• What you will do
Reproduce all of the data below without alteration; exclude every picture.

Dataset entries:
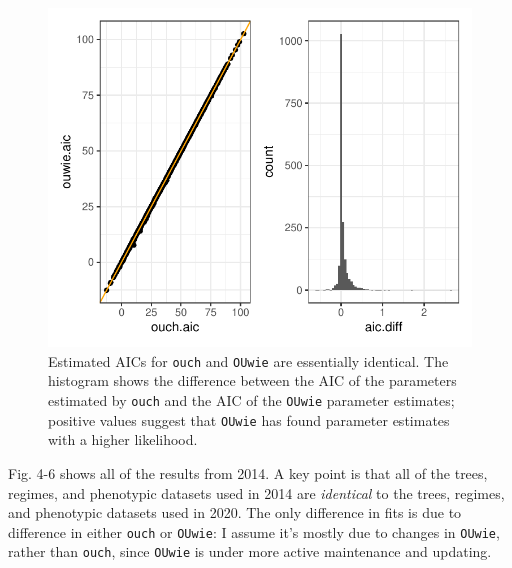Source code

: \documentclass[12pt,reqno,final]{amsart}\usepackage[]{graphicx}\usepackage[]{color}
\makeatletter
\def\maxwidth{ %
  \ifdim\Gin@nat@width>\linewidth
    \linewidth
  \else
    \Gin@nat@width
  \fi
}
\newenvironment{knitrout}{}{} %
\theoremstyle{plain}
\numberwithin{equation}{part}
\makeatother
\begin{document}
\begin{knitrout}
\color{fgcolor}\begin{figure}
\includegraphics[width=\maxwidth]{figure/unnamed-chunk-3-1} \caption{Estimated AICs for \texttt{ouch} and \texttt{OUwie} are essentially identical. The histogram shows the difference between the AIC of the parameters estimated by \texttt{ouch} and the AIC of the \texttt{OUwie} parameter estimates; positive values suggest that \texttt{OUwie} has found parameter estimates with a higher likelihood.}\label{fig:unnamed-chunk-3}
\end{figure}


\end{knitrout}

\newpage

Fig. 4-6 shows all of the results from 2014.
A key point is that all of the trees, regimes, and phenotypic datasets used in 2014 are \emph{identical} to the trees, regimes, and phenotypic datasets used in 2020.
The only difference in fits is due to difference in either \texttt{ouch} or \texttt{OUwie}: I assume it's mostly due to changes in \texttt{OUwie}, rather than \texttt{ouch}, since \texttt{OUwie} is under more active maintenance and updating.
\end{document}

• Answer box
Source code

: \documentclass[12pt,reqno,final]{amsart}\usepackage[]{graphicx}\usepackage[]{color}
\makeatletter
\def\maxwidth{ %
  \ifdim\Gin@nat@width>\linewidth
    \linewidth
  \else
    \Gin@nat@width
  \fi
}
\newenvironment{knitrout}{}{} %
\theoremstyle{plain}
\numberwithin{equation}{part}
\makeatother
\begin{document}
\begin{knitrout}
\color{fgcolor}\begin{figure}
\includegraphics[width=\maxwidth]{figure/unnamed-chunk-3-1} \caption{Estimated AICs for \texttt{ouch} and \texttt{OUwie} are essentially identical. The histogram shows the difference between the AIC of the parameters estimated by \texttt{ouch} and the AIC of the \texttt{OUwie} parameter estimates; positive values suggest that \texttt{OUwie} has found parameter estimates with a higher likelihood.}\label{fig:unnamed-chunk-3}
\end{figure}


\end{knitrout}

\newpage

Fig. 4-6 shows all of the results from 2014.
A key point is that all of the trees, regimes, and phenotypic datasets used in 2014 are \emph{identical} to the trees, regimes, and phenotypic datasets used in 2020.
The only difference in fits is due to difference in either \texttt{ouch} or \texttt{OUwie}: I assume it's mostly due to changes in \texttt{OUwie}, rather than \texttt{ouch}, since \texttt{OUwie} is under more active maintenance and updating.
\end{document}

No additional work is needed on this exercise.